====== Listed entries

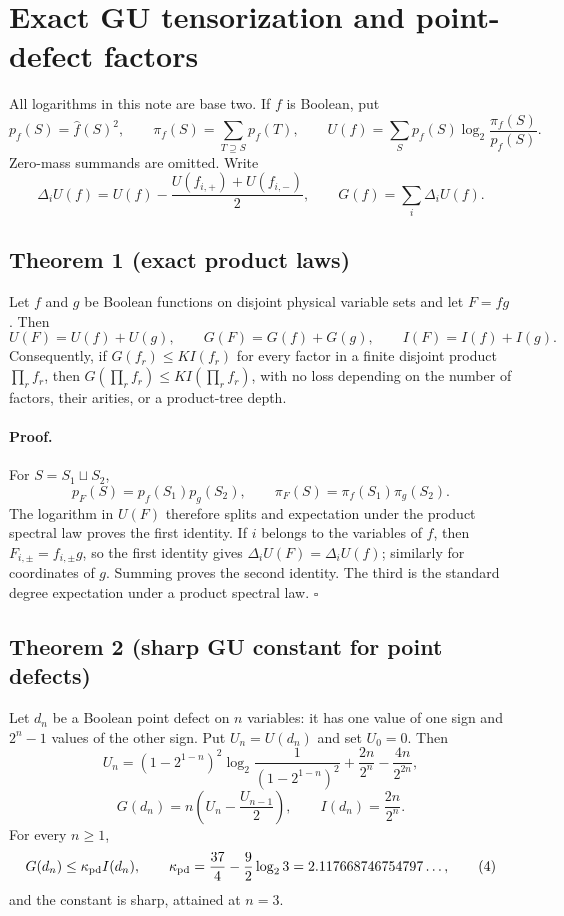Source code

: \section*{Exact GU tensorization and point-defect factors}

All logarithms in this note are base two.  If $f$ is Boolean, put
\[
 p_f(S)=\widehat f(S)^2,
 \qquad \pi_f(S)=\sum_{T\supseteq S}p_f(T),
 \qquad U(f)=\sum_Sp_f(S)\log_2\frac{\pi_f(S)}{p_f(S)}.
\]
Zero-mass summands are omitted.  Write
\[
 \Delta_iU(f)=U(f)-\frac{U(f_{i,+})+U(f_{i,-})}{2},
 \qquad G(f)=\sum_i\Delta_iU(f).
\]

\subsection*{Theorem 1 (exact product laws)}

Let $f$ and $g$ be Boolean functions on disjoint physical variable sets and
let $F=fg$.  Then
\[
 U(F)=U(f)+U(g),\qquad G(F)=G(f)+G(g),\qquad I(F)=I(f)+I(g).
\tag{1}
\]
Consequently, if $G(f_r)\le K I(f_r)$ for every factor in a finite disjoint
product $\prod_r f_r$, then $G(\prod_r f_r)\le K I(\prod_r f_r)$, with no
loss depending on the number of factors, their arities, or a product-tree
depth.

\paragraph{Proof.}
For $S=S_1\sqcup S_2$,
\[
 p_F(S)=p_f(S_1)p_g(S_2),\qquad
 \pi_F(S)=\pi_f(S_1)\pi_g(S_2).
\]
The logarithm in $U(F)$ therefore splits and expectation under the product
spectral law proves the first identity.  If $i$ belongs to the variables of
$f$, then $F_{i,\pm}=f_{i,\pm}g$, so the first identity gives
$\Delta_iU(F)=\Delta_iU(f)$; similarly for coordinates of $g$.  Summing
proves the second identity.  The third is the standard degree expectation
under a product spectral law. \(\square\)

\subsection*{Theorem 2 (sharp GU constant for point defects)}

Let $d_n$ be a Boolean point defect on $n$ variables: it has one value of
one sign and $2^n-1$ values of the other sign.  Put $U_n=U(d_n)$ and set
$U_0=0$.  Then
\[
 U_n=(1-2^{1-n})^2\log_2\frac1{(1-2^{1-n})^2}
       +\frac{2n}{2^n}-\frac{4n}{2^{2n}},
\tag{2}
\]
\[
 G(d_n)=n\left(U_n-\frac{U_{n-1}}2\right),
 \qquad I(d_n)=\frac{2n}{2^n}.
\tag{3}
\]
For every $n\ge1$,
\[
 G(d_n)\le \kappa_{\rm pd} I(d_n),
 \qquad
 \kappa_{\rm pd}=\frac{37}{4}-\frac92\log_2 3
 =2.117668746754797\ldots,
\tag{4}
\]
and the constant is sharp, attained at $n=3$.

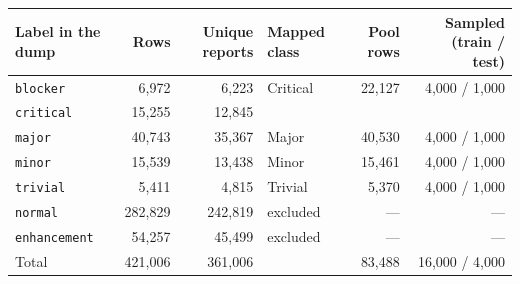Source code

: \begin{tabular*}{\tblwidth}{@{\extracolsep{\fill}} lrrlrr @{}}
\toprule
Label in the dump & Rows & Unique reports & Mapped class & Pool rows & Sampled (train / test) \\
\midrule
\texttt{blocker} & 6,972 & 6,223 & Critical & 22,127 & 4,000 / 1,000 \\
\texttt{critical} & 15,255 & 12,845 &  &  &  \\
\texttt{major} & 40,743 & 35,367 & Major & 40,530 & 4,000 / 1,000 \\
\texttt{minor} & 15,539 & 13,438 & Minor & 15,461 & 4,000 / 1,000 \\
\texttt{trivial} & 5,411 & 4,815 & Trivial & 5,370 & 4,000 / 1,000 \\
\texttt{normal} & 282,829 & 242,819 & excluded & --- & --- \\
\texttt{enhancement} & 54,257 & 45,499 & excluded & --- & --- \\
\midrule
Total & 421,006 & 361,006 & & 83,488 & 16,000 / 4,000 \\
\bottomrule
\end{tabular*}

============

> _Assigned task_: Return every entry above exactly as written, minus the pictures.

> _Response area_:
Source code

: \section*{Exact GU tensorization and point-defect factors}

All logarithms in this note are base two.  If $f$ is Boolean, put
\[
 p_f(S)=\widehat f(S)^2,
 \qquad \pi_f(S)=\sum_{T\supseteq S}p_f(T),
 \qquad U(f)=\sum_Sp_f(S)\log_2\frac{\pi_f(S)}{p_f(S)}.
\]
Zero-mass summands are omitted.  Write
\[
 \Delta_iU(f)=U(f)-\frac{U(f_{i,+})+U(f_{i,-})}{2},
 \qquad G(f)=\sum_i\Delta_iU(f).
\]

\subsection*{Theorem 1 (exact product laws)}

Let $f$ and $g$ be Boolean functions on disjoint physical variable sets and
let $F=fg$.  Then
\[
 U(F)=U(f)+U(g),\qquad G(F)=G(f)+G(g),\qquad I(F)=I(f)+I(g).
\tag{1}
\]
Consequently, if $G(f_r)\le K I(f_r)$ for every factor in a finite disjoint
product $\prod_r f_r$, then $G(\prod_r f_r)\le K I(\prod_r f_r)$, with no
loss depending on the number of factors, their arities, or a product-tree
depth.

\paragraph{Proof.}
For $S=S_1\sqcup S_2$,
\[
 p_F(S)=p_f(S_1)p_g(S_2),\qquad
 \pi_F(S)=\pi_f(S_1)\pi_g(S_2).
\]
The logarithm in $U(F)$ therefore splits and expectation under the product
spectral law proves the first identity.  If $i$ belongs to the variables of
$f$, then $F_{i,\pm}=f_{i,\pm}g$, so the first identity gives
$\Delta_iU(F)=\Delta_iU(f)$; similarly for coordinates of $g$.  Summing
proves the second identity.  The third is the standard degree expectation
under a product spectral law. \(\square\)

\subsection*{Theorem 2 (sharp GU constant for point defects)}

Let $d_n$ be a Boolean point defect on $n$ variables: it has one value of
one sign and $2^n-1$ values of the other sign.  Put $U_n=U(d_n)$ and set
$U_0=0$.  Then
\[
 U_n=(1-2^{1-n})^2\log_2\frac1{(1-2^{1-n})^2}
       +\frac{2n}{2^n}-\frac{4n}{2^{2n}},
\tag{2}
\]
\[
 G(d_n)=n\left(U_n-\frac{U_{n-1}}2\right),
 \qquad I(d_n)=\frac{2n}{2^n}.
\tag{3}
\]
For every $n\ge1$,
\[
 G(d_n)\le \kappa_{\rm pd} I(d_n),
 \qquad
 \kappa_{\rm pd}=\frac{37}{4}-\frac92\log_2 3
 =2.117668746754797\ldots,
\tag{4}
\]
and the constant is sharp, attained at $n=3$.

Source code

: \begin{tabular*}{\tblwidth}{@{\extracolsep{\fill}} lrrlrr @{}}
\toprule
Label in the dump & Rows & Unique reports & Mapped class & Pool rows & Sampled (train / test) \\
\midrule
\texttt{blocker} & 6,972 & 6,223 & Critical & 22,127 & 4,000 / 1,000 \\
\texttt{critical} & 15,255 & 12,845 &  &  &  \\
\texttt{major} & 40,743 & 35,367 & Major & 40,530 & 4,000 / 1,000 \\
\texttt{minor} & 15,539 & 13,438 & Minor & 15,461 & 4,000 / 1,000 \\
\texttt{trivial} & 5,411 & 4,815 & Trivial & 5,370 & 4,000 / 1,000 \\
\texttt{normal} & 282,829 & 242,819 & excluded & --- & --- \\
\texttt{enhancement} & 54,257 & 45,499 & excluded & --- & --- \\
\midrule
Total & 421,006 & 361,006 & & 83,488 & 16,000 / 4,000 \\
\bottomrule
\end{tabular*}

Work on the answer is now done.